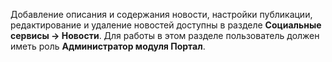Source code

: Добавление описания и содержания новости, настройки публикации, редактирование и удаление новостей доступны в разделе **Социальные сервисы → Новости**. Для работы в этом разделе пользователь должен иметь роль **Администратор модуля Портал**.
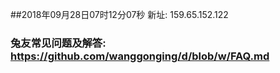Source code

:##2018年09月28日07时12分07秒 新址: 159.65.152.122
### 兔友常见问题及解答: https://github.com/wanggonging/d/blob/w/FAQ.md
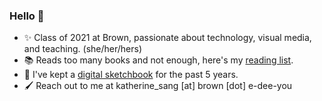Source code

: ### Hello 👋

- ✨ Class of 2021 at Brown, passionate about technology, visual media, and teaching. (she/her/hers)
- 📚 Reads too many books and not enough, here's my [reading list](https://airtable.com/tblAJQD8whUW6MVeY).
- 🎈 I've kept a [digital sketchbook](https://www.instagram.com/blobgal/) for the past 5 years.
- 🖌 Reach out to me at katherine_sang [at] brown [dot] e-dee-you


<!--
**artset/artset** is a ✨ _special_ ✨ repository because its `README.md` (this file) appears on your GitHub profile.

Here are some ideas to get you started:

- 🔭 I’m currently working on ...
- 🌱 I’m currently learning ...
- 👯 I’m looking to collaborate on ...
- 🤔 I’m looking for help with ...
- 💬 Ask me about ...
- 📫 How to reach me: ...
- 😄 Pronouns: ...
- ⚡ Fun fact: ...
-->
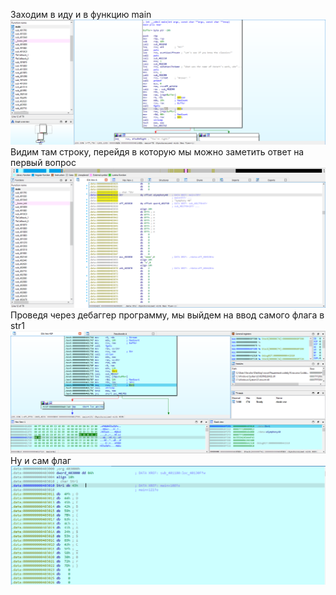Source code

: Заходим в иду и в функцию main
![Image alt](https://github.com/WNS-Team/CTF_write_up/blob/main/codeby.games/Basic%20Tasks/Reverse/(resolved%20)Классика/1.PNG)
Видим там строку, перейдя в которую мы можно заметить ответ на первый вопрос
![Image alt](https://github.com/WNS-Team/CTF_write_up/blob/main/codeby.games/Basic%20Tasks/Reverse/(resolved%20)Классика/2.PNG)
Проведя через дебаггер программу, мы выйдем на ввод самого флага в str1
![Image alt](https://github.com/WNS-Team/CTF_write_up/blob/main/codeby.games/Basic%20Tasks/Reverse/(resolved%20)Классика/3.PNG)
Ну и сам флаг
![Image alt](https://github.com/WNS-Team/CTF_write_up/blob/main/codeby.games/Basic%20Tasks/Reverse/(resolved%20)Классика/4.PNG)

......

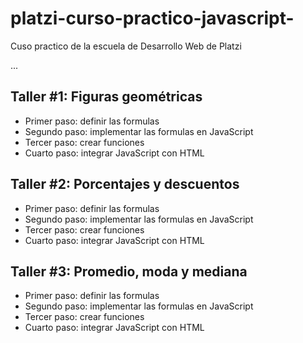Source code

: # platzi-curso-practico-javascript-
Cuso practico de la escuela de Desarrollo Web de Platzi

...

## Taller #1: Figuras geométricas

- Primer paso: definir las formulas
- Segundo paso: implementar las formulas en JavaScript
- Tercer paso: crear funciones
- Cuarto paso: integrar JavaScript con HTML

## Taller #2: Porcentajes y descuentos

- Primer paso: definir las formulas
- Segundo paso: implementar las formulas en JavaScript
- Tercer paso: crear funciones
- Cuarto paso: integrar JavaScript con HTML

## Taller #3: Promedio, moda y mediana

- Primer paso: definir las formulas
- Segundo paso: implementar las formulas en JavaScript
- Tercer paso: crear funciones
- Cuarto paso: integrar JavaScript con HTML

......

Pull every line containing "currently" out of the records.

- 🔭 I’m currently working on ...
- 🌱 I’m currently learning ...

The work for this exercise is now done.